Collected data
--- --- ---
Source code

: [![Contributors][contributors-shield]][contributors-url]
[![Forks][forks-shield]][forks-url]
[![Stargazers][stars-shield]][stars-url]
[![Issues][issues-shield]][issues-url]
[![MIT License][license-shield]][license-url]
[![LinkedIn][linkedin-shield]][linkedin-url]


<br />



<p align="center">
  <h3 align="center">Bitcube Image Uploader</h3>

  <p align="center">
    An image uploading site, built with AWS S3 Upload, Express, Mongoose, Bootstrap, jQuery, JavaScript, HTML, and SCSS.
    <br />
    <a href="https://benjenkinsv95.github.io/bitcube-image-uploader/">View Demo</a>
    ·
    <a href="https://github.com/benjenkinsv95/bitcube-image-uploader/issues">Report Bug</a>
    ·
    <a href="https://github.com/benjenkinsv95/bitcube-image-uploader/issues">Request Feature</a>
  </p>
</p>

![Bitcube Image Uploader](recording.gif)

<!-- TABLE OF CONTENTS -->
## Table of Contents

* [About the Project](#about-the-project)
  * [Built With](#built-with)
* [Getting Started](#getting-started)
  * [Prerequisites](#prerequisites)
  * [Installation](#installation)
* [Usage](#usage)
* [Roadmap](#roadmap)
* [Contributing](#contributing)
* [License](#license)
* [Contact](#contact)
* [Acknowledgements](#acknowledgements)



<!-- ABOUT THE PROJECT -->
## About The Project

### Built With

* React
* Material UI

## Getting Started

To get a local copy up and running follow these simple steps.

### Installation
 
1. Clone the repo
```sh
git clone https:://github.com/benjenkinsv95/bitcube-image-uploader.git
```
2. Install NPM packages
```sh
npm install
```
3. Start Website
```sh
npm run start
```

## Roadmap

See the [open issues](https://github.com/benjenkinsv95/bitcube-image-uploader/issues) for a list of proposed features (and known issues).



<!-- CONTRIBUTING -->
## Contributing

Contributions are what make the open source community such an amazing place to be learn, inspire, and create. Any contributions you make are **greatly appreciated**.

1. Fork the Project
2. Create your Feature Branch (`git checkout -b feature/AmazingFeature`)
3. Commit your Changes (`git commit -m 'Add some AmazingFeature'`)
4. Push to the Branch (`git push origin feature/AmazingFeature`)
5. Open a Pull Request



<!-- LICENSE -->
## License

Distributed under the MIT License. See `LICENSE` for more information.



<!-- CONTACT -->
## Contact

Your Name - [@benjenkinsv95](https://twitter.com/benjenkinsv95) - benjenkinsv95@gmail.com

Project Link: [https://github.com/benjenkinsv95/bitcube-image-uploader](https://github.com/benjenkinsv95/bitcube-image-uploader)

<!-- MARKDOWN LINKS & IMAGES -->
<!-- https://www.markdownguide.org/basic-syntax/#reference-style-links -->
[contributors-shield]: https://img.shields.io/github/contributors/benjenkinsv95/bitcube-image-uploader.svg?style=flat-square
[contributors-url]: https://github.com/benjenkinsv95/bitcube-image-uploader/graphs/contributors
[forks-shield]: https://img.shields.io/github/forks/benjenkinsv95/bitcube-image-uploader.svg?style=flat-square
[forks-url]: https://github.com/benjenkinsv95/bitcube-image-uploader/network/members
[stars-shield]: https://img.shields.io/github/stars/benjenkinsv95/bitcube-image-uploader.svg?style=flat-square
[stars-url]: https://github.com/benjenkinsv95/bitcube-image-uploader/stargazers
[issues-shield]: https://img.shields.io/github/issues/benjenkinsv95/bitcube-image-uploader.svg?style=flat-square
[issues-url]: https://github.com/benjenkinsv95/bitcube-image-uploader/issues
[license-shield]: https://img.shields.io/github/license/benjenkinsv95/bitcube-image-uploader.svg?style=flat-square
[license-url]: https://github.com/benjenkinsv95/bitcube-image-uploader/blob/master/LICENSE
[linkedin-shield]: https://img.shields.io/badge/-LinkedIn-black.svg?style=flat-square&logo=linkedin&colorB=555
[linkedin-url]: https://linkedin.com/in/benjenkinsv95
--- --- ---
# [Brief]
Transcribe, exactly and completely, all of the entries.

# [The completed task]
Source code

: [![Contributors][contributors-shield]][contributors-url]
[![Forks][forks-shield]][forks-url]
[![Stargazers][stars-shield]][stars-url]
[![Issues][issues-shield]][issues-url]
[![MIT License][license-shield]][license-url]
[![LinkedIn][linkedin-shield]][linkedin-url]


<br />



<p align="center">
  <h3 align="center">Bitcube Image Uploader</h3>

  <p align="center">
    An image uploading site, built with AWS S3 Upload, Express, Mongoose, Bootstrap, jQuery, JavaScript, HTML, and SCSS.
    <br />
    <a href="https://benjenkinsv95.github.io/bitcube-image-uploader/">View Demo</a>
    ·
    <a href="https://github.com/benjenkinsv95/bitcube-image-uploader/issues">Report Bug</a>
    ·
    <a href="https://github.com/benjenkinsv95/bitcube-image-uploader/issues">Request Feature</a>
  </p>
</p>

![Bitcube Image Uploader](recording.gif)

<!-- TABLE OF CONTENTS -->
## Table of Contents

* [About the Project](#about-the-project)
  * [Built With](#built-with)
* [Getting Started](#getting-started)
  * [Prerequisites](#prerequisites)
  * [Installation](#installation)
* [Usage](#usage)
* [Roadmap](#roadmap)
* [Contributing](#contributing)
* [License](#license)
* [Contact](#contact)
* [Acknowledgements](#acknowledgements)



<!-- ABOUT THE PROJECT -->
## About The Project

### Built With

* React
* Material UI

## Getting Started

To get a local copy up and running follow these simple steps.

### Installation
 
1. Clone the repo
```sh
git clone https:://github.com/benjenkinsv95/bitcube-image-uploader.git
```
2. Install NPM packages
```sh
npm install
```
3. Start Website
```sh
npm run start
```

## Roadmap

See the [open issues](https://github.com/benjenkinsv95/bitcube-image-uploader/issues) for a list of proposed features (and known issues).



<!-- CONTRIBUTING -->
## Contributing

Contributions are what make the open source community such an amazing place to be learn, inspire, and create. Any contributions you make are **greatly appreciated**.

1. Fork the Project
2. Create your Feature Branch (`git checkout -b feature/AmazingFeature`)
3. Commit your Changes (`git commit -m 'Add some AmazingFeature'`)
4. Push to the Branch (`git push origin feature/AmazingFeature`)
5. Open a Pull Request



<!-- LICENSE -->
## License

Distributed under the MIT License. See `LICENSE` for more information.



<!-- CONTACT -->
## Contact

Your Name - [@benjenkinsv95](https://twitter.com/benjenkinsv95) - benjenkinsv95@gmail.com

Project Link: [https://github.com/benjenkinsv95/bitcube-image-uploader](https://github.com/benjenkinsv95/bitcube-image-uploader)

<!-- MARKDOWN LINKS & IMAGES -->
<!-- https://www.markdownguide.org/basic-syntax/#reference-style-links -->
[contributors-shield]: https://img.shields.io/github/contributors/benjenkinsv95/bitcube-image-uploader.svg?style=flat-square
[contributors-url]: https://github.com/benjenkinsv95/bitcube-image-uploader/graphs/contributors
[forks-shield]: https://img.shields.io/github/forks/benjenkinsv95/bitcube-image-uploader.svg?style=flat-square
[forks-url]: https://github.com/benjenkinsv95/bitcube-image-uploader/network/members
[stars-shield]: https://img.shields.io/github/stars/benjenkinsv95/bitcube-image-uploader.svg?style=flat-square
[stars-url]: https://github.com/benjenkinsv95/bitcube-image-uploader/stargazers
[issues-shield]: https://img.shields.io/github/issues/benjenkinsv95/bitcube-image-uploader.svg?style=flat-square
[issues-url]: https://github.com/benjenkinsv95/bitcube-image-uploader/issues
[license-shield]: https://img.shields.io/github/license/benjenkinsv95/bitcube-image-uploader.svg?style=flat-square
[license-url]: https://github.com/benjenkinsv95/bitcube-image-uploader/blob/master/LICENSE
[linkedin-shield]: https://img.shields.io/badge/-LinkedIn-black.svg?style=flat-square&logo=linkedin&colorB=555
[linkedin-url]: https://linkedin.com/in/benjenkinsv95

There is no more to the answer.